(Saved data entries)
※

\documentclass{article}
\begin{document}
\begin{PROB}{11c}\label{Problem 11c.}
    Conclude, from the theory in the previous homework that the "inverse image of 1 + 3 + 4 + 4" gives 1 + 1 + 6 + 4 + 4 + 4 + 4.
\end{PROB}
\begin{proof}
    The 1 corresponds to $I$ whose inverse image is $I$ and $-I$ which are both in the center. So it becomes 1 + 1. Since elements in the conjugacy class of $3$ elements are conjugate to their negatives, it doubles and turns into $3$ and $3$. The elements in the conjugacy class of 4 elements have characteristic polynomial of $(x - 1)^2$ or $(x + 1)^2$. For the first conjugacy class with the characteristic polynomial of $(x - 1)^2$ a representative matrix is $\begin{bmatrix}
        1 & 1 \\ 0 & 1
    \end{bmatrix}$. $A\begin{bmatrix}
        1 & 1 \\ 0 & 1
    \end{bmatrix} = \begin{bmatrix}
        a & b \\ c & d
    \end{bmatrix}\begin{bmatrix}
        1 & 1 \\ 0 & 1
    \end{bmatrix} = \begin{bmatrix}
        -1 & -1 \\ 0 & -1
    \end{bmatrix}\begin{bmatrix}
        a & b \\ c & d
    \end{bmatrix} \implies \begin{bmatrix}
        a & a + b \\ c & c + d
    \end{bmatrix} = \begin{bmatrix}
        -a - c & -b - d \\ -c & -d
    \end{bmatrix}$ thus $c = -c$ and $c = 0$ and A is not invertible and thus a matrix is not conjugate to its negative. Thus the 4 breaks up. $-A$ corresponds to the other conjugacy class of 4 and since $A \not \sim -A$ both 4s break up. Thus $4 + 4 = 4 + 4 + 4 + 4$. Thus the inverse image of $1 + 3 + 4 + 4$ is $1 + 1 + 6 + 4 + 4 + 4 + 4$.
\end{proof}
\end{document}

※

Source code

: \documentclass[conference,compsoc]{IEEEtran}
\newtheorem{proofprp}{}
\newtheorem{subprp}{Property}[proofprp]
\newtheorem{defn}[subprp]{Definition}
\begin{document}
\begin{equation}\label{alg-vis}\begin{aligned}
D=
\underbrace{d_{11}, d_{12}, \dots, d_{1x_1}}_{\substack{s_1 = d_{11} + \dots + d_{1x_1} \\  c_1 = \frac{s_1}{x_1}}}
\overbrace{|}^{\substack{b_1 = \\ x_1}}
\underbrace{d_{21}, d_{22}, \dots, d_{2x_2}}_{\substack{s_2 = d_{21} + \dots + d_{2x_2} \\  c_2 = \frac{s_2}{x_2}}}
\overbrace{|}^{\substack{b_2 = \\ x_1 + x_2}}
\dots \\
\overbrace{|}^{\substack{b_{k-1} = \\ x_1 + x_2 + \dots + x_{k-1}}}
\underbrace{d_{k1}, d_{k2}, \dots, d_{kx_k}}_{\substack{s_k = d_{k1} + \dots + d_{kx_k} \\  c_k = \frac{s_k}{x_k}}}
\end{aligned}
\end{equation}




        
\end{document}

※

YOUR GOAL: Search the data for the string "PROB" and copy every line where it appears.

COMPLETED EXERCISE:
\begin{PROB}{11c}\label{Problem 11c.}
\end{PROB}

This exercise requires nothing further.